How We Fixed Our 1996 XJ Headliner After Ripping It

March 3, 2026  ยท  4 min read

That headliner was fine for a long time. Clean, tight, no sagging. I was honestly proud of how good it still looked for a '96.

Then we did a big move.

And in one split second, one careless "I can fit that in there" moment, I ripped it.

Not a tiny tear.

A full, obvious, "oh no" rip.

I froze and stared at it like I could un-rip it.

My daughter looked at me and said, "Mom."

After that, it got worse fast. One rip turned into two, then three. Once that fabric gives up, it spreads out of spite. Every little brush against it made it rip more.

Now, to be fair, the headliner was original. So part of us was like, "Some deterioration is acceptable." Or maybe we just got used to it. Not sure. Lol.

But then the inside of the Jeep turned into a snow globe.

We drove around forever with tiny debris flying all over the cabin. In our eyes, in our hair, on the seats, in the cup holders, everywhere. You'd wipe things down and five minutes later it looked like it had lightly dusted itself again. Turn the fan on and it would relaunch the particles like it was mad at us.

So we tried the quick fix.

We bought those clear, "designer" looking headliner fasteners and pretended they were cute. Like a little custom touch.

Neither was true.

And we are not even the cutesy kind of girls anyway, so there's that.

Also, they didn't even work. Not really.

There were still these thin, deteriorating flaps hanging down all over the place, brushing our heads while we drove. And the sagging pockets would literally collect the falling particles like little ceiling hammocks full of debris.

It was funny... but not really. Because it was our car.

And we had no idea how to fix a headliner. Like none. So we started calling around.

Everybody either charged way too much, or completely flaked, or wanted to keep the Jeep overnight.

Overnight.

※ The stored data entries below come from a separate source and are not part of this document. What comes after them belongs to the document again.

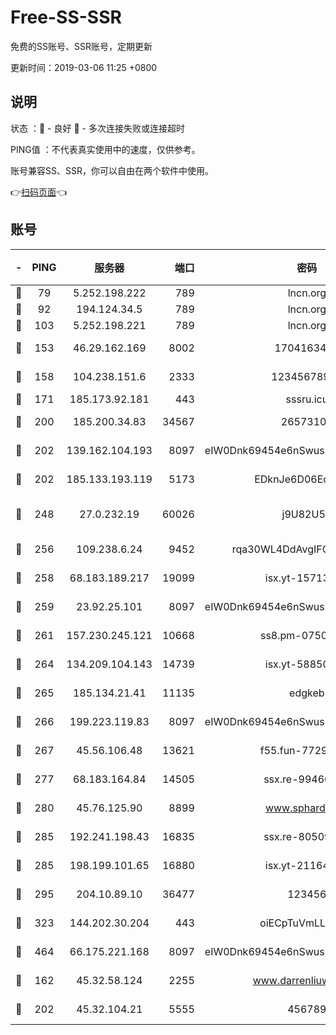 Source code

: # Free-SS-SSR

免费的SS账号、SSR账号，定期更新

更新时间：2019-03-06 11:25 +0800

## 说明

状态     ：🙂 - 良好 🙁 - 多次连接失败或连接超时

PING值   ：不代表真实使用中的速度，仅供参考。

账号兼容SS、SSR，你可以自由在两个软件中使用。

👉[扫码页面](https://liesauer.github.io/free-ss-ssr.github.io/)👈

## 账号

|-|PING|服务器|端口|密码|加密方式|区域|
|:----:|:----:|:-----:|-----:|:----:|:----:|:----:|
|🙂|79|5.252.198.222|789|lncn.org|rc4|JP|
|🙂|92|194.124.34.5|789|lncn.org|rc4|JP|
|🙂|103|5.252.198.221|789|lncn.org|rc4|JP|
|🙂|153|46.29.162.169|8002|1704163453|aes-256-cfb|RU|
|🙂|158|104.238.151.6|2333|12345678900|aes-256-cfb|JP|
|🙂|171|185.173.92.181|443|sssru.icu|rc4-md5|RU|
|🙂|200|185.200.34.83|34567|26573106|aes-256-cfb|US|
|🙂|202|139.162.104.193|8097|eIW0Dnk69454e6nSwuspv9DmS201tQ0D|aes-256-cfb|JP|
|🙂|202|185.133.193.119|5173|EDknJe6D06EoWDaw|aes-256-cfb|US|
|🙂|248|27.0.232.19|60026|j9U82U53|xchacha20-ietf-poly1305|HK|
|🙂|256|109.238.6.24|9452|rqa30WL4DdAvgIFG6Fs3znzTa|aes-256-cfb|FR|
|🙂|258|68.183.189.217|19099|isx.yt-15713167|aes-256-cfb|SG|
|🙂|259|23.92.25.101|8097|eIW0Dnk69454e6nSwuspv9DmS201tQ0D|aes-256-cfb|US|
|🙂|261|157.230.245.121|10668|ss8.pm-07507043|aes-256-cfb|SG|
|🙂|264|134.209.104.143|14739|isx.yt-58850709|aes-256-cfb|SG|
|🙂|265|185.134.21.41|11135|edgkeb|aes-256-cfb|GB|
|🙂|266|199.223.119.83|8097|eIW0Dnk69454e6nSwuspv9DmS201tQ0D|aes-256-cfb|US|
|🙂|267|45.56.106.48|13621|f55.fun-77297239|aes-256-cfb|US|
|🙂|277|68.183.164.84|14505|ssx.re-99466005|aes-256-cfb|US|
|🙂|280|45.76.125.90|8899|www.sphard.com|aes-256-cfb|JP|
|🙂|285|192.241.198.43|16835|ssx.re-80509121|aes-256-cfb|US|
|🙂|285|198.199.101.65|16880|isx.yt-21164975|aes-256-cfb|US|
|🙂|295|204.10.89.10|36477|123456|aes-256-cfb|US|
|🙂|323|144.202.30.204|443|oiECpTuVmLLxk4Ts|aes-256-cfb|US|
|🙂|464|66.175.221.168|8097|eIW0Dnk69454e6nSwuspv9DmS201tQ0D|aes-256-cfb|US|
|🙂|162|45.32.58.124|2255|www.darrenliuwei.com|aes-256-cfb|JP|
|🙂|202|45.32.104.21|5555|456789|aes-256-cfb|SG|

For a headliner.

Weirdos. Lol.

Headliner repair pin image

So we did what we always do when we don't know what we're doing.

We watched YouTube. We read a bunch of stuff. We got the supplies, packed up our dog, and went to a campsite area so we could make a mess without wrecking the driveway.

And we fricken did it.

Once we committed, it wasn't as bad as we expected. Messy, yes. Hard, no. Getting the board out was the most annoying part. Scraping that nasty old foam off was second.

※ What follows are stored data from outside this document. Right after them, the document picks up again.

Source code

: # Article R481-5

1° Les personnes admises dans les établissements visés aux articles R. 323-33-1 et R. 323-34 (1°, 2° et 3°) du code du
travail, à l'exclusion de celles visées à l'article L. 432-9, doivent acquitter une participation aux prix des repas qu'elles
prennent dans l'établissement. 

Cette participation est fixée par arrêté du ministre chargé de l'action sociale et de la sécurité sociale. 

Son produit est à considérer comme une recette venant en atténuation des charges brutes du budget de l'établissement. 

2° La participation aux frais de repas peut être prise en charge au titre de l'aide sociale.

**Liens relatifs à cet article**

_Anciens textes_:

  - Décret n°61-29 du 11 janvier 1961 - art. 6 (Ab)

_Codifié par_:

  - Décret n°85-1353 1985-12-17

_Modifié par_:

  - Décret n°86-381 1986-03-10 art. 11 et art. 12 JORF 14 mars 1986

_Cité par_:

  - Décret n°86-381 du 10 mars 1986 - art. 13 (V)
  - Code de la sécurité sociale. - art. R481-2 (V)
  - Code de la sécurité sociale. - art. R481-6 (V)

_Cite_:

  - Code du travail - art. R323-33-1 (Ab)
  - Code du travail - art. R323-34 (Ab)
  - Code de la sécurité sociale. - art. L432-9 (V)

After that it was just patience.

Spray. Wait. Smooth it down.

When we finally put it back in and tightened everything up, I sat in the driver's seat and looked up.

No rips.
No sagging flaps.
No debris in my eyelashes.
No fake "cute" ceiling accessories.

Just clean and done.

It's funny how something small can bug you every single time you get in the car. And how once it's fixed, the whole Jeep feels better.

And next time we move something big?

It's not going anywhere near that roof.